Options for management of acute pain in the rat

Abstract
Clinical recommendations for analgesics in laboratory rodents are usually derived from basic research. However, animal models of pain often involve withdrawal reflexes evoked by threshold-level stimuli, whereas pain associated with surgery or disease involves injury and inflammation. Moreover, the analgesics used in research tend to be chosen as exemplars of a drug class, without regard for whether the route of administration is practical, whether the drug has useful kinetics or whether the side effects are tolerable. This paper provides data on the efficacy of drugs from four classes, using the formalin test as a model of injury-induced pain. Formalin (50 ül, 2.5 per cent) was injected subcutaneously into a rat's paw and the behavioural response (lifting or licking of the paw) was recorded. Buprenorphine at 0.1 mg/kg and dipyrone at 200 mg/kg completely suppressed the pain responses. When formalin was injected six hours after buprenorphine or dipyrone, pain scores were 30 per cent of control scores.
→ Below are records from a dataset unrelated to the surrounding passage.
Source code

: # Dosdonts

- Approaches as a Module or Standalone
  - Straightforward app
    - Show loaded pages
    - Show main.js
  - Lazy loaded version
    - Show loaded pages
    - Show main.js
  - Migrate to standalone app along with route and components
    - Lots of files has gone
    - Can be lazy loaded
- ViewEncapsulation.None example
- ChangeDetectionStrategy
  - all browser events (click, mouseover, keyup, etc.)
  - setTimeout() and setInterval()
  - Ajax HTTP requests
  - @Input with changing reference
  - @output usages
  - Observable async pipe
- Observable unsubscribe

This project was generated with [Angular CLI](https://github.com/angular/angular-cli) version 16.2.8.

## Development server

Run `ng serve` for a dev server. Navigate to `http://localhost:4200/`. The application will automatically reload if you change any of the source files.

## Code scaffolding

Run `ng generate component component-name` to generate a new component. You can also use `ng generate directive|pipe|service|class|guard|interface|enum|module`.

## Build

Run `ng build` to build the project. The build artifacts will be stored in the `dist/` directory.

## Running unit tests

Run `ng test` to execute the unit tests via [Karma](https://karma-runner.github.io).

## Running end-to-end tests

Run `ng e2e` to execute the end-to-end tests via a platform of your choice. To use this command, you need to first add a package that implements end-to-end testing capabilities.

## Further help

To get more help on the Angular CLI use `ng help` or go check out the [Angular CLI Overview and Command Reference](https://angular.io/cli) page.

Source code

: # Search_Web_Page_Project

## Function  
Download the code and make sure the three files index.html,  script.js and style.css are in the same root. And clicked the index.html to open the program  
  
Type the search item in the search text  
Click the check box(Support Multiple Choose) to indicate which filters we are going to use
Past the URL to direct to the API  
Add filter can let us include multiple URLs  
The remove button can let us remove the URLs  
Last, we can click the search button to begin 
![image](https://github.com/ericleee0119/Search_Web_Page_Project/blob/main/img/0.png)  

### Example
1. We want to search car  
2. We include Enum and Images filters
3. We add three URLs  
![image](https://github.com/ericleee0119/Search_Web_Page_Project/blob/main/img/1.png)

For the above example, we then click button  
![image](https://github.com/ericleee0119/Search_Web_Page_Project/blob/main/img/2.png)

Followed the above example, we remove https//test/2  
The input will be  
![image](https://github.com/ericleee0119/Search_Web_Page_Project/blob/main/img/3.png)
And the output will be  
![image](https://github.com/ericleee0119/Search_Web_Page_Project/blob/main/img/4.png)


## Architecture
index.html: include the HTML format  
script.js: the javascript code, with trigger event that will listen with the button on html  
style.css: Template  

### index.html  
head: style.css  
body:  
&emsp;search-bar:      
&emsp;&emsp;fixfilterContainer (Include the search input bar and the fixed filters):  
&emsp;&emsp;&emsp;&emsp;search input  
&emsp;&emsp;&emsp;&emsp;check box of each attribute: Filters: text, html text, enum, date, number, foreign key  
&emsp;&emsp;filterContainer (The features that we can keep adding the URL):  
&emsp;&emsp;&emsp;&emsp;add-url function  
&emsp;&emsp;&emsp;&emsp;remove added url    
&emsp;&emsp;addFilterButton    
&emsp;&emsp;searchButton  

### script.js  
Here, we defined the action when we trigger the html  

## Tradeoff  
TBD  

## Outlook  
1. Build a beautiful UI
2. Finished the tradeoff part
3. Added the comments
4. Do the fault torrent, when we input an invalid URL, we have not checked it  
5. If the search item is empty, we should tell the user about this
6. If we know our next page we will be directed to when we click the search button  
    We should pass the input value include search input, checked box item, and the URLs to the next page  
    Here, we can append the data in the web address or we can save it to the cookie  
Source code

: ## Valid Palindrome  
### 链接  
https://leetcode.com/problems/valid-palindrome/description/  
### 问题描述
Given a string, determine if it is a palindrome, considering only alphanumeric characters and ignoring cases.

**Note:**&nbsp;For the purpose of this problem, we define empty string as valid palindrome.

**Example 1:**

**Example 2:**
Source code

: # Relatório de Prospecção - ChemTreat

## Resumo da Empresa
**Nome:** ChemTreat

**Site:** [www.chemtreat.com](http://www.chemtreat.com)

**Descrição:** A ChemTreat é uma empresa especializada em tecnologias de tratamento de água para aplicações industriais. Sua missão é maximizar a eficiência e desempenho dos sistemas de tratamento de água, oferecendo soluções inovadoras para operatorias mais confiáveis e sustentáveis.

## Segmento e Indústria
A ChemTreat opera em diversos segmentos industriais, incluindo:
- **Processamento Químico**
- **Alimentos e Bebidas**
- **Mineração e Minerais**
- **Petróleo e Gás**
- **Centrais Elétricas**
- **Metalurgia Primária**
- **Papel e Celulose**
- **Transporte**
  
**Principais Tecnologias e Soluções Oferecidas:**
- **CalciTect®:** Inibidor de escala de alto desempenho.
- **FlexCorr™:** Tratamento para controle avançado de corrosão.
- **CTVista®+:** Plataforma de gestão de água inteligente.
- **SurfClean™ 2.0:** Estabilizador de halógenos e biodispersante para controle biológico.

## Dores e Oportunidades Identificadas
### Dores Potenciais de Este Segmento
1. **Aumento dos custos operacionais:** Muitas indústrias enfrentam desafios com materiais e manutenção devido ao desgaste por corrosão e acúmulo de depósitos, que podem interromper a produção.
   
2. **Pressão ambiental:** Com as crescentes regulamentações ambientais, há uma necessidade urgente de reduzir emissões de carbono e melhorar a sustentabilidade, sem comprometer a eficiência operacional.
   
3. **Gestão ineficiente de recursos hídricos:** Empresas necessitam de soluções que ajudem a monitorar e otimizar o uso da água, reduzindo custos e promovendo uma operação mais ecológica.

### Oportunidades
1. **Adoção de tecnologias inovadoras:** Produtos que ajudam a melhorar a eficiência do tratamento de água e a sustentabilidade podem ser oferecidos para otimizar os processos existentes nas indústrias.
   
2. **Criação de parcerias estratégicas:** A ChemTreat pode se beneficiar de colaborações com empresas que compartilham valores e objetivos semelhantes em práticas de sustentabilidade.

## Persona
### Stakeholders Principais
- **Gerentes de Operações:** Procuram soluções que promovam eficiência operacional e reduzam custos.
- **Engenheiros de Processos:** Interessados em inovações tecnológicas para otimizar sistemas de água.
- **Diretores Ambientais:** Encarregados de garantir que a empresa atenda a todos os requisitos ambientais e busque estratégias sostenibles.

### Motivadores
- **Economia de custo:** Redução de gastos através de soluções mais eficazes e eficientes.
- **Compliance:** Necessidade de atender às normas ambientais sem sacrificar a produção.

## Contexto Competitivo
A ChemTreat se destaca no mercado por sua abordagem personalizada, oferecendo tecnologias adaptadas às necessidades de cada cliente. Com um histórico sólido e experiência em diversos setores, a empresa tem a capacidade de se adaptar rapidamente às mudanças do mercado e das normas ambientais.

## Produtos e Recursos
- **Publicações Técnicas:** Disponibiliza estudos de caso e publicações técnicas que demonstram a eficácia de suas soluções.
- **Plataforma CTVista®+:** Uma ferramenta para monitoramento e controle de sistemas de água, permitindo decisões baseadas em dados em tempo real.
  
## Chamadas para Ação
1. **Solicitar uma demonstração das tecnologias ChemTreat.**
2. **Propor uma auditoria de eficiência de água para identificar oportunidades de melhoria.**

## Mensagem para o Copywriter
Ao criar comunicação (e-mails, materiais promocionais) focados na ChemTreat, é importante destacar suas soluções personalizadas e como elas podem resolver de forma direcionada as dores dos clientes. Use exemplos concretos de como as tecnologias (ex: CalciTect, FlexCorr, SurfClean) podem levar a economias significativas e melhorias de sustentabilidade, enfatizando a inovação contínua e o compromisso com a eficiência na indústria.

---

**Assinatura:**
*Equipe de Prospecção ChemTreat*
In the absence of pain and handling, 0.6 mg/kg buprenorphine was lethal to 25 per cent of rats. Locomotor activity was slightly depressed by 300 mg/kg dipyrone. Xylazine at 2 mg/kg suppressed pain responses, but the analgesia had decreased to less than 50 per cent after two hours and the effects were variable thereafter; at 8 mg/kg rats were unresponsive to a strong pinch. Acepromazine at 2.5 mg/kg reduced pain to 20 per cent of control scores and this level of analgesia was maintained for six hours; neuroleptic effects were prominent at 5 mg/kg.